[Exercise data Boundary: Start]
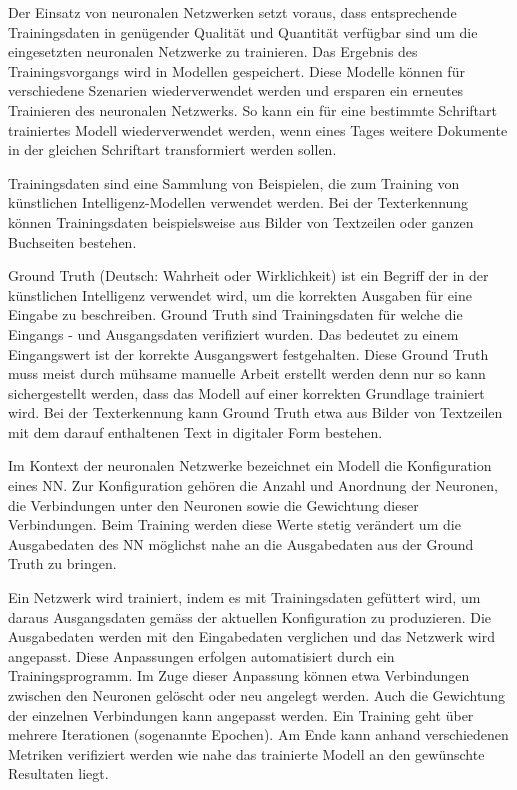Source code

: \documentclass[a4paper,oneside, 12pt]{report}
\begin{document}
Der Einsatz von neuronalen Netzwerken setzt voraus, dass entsprechende Trainingsdaten in genügender Qualität und Quantität verfügbar sind um die eingesetzten neuronalen Netzwerke zu trainieren. Das Ergebnis des Trainingsvorgangs wird in Modellen gespeichert. Diese Modelle können für verschiedene Szenarien wiederverwendet werden und ersparen ein erneutes Trainieren des neuronalen Netzwerks. So kann ein für eine bestimmte Schriftart trainiertes Modell wiederverwendet werden, wenn eines Tages weitere Dokumente in der gleichen Schriftart transformiert werden sollen.

Trainingsdaten sind eine Sammlung von Beispielen, die zum Training von künstlichen Intelligenz-Modellen verwendet werden. Bei der Texterkennung können Trainingsdaten beispielsweise aus Bilder von Textzeilen oder ganzen Buchseiten bestehen.

Ground Truth (Deutsch: Wahrheit oder Wirklichkeit) ist ein Begriff der in der künstlichen Intelligenz verwendet wird, um die korrekten Ausgaben für eine Eingabe zu beschreiben. Ground Truth sind Trainingsdaten für welche die Eingangs - und Ausgangsdaten verifiziert wurden. Das bedeutet zu einem Eingangswert ist der korrekte Ausgangswert festgehalten. Diese Ground Truth muss meist durch mühsame manuelle Arbeit erstellt werden denn nur so kann sichergestellt werden, dass das Modell auf einer korrekten Grundlage trainiert wird. Bei der Texterkennung kann Ground Truth etwa aus Bilder von Textzeilen mit dem darauf enthaltenen Text in digitaler Form bestehen.

Im Kontext der neuronalen Netzwerke bezeichnet ein Modell die Konfiguration eines \ac{NN}. Zur Konfiguration gehören die Anzahl und Anordnung der Neuronen, die Verbindungen unter den Neuronen sowie die Gewichtung dieser Verbindungen. Beim Training werden diese Werte stetig verändert um die Ausgabedaten des \ac{NN} möglichst nahe an die Ausgabedaten aus der Ground Truth zu bringen.

Ein Netzwerk wird trainiert, indem es mit Trainingsdaten gefüttert wird, um daraus Ausgangsdaten gemäss der aktuellen Konfiguration zu produzieren. Die Ausgabedaten werden mit den Eingabedaten verglichen und das Netzwerk wird angepasst. Diese Anpassungen erfolgen automatisiert durch ein Trainingsprogramm. Im Zuge dieser Anpassung können etwa Verbindungen zwischen den Neuronen gelöscht oder neu angelegt werden. Auch die Gewichtung der einzelnen Verbindungen kann angepasst werden. Ein Training geht über mehrere Iterationen (sogenannte Epochen). Am Ende kann anhand verschiedenen Metriken verifiziert werden wie nahe das trainierte Modell an den gewünschte Resultaten liegt.\cite{ibmnn}
\end{document}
[Exercise data Boundary: End]
Prompt: Count the lines of the data that hold the string "Modellen", and give that number as the entire reply.

Exercise solution: 2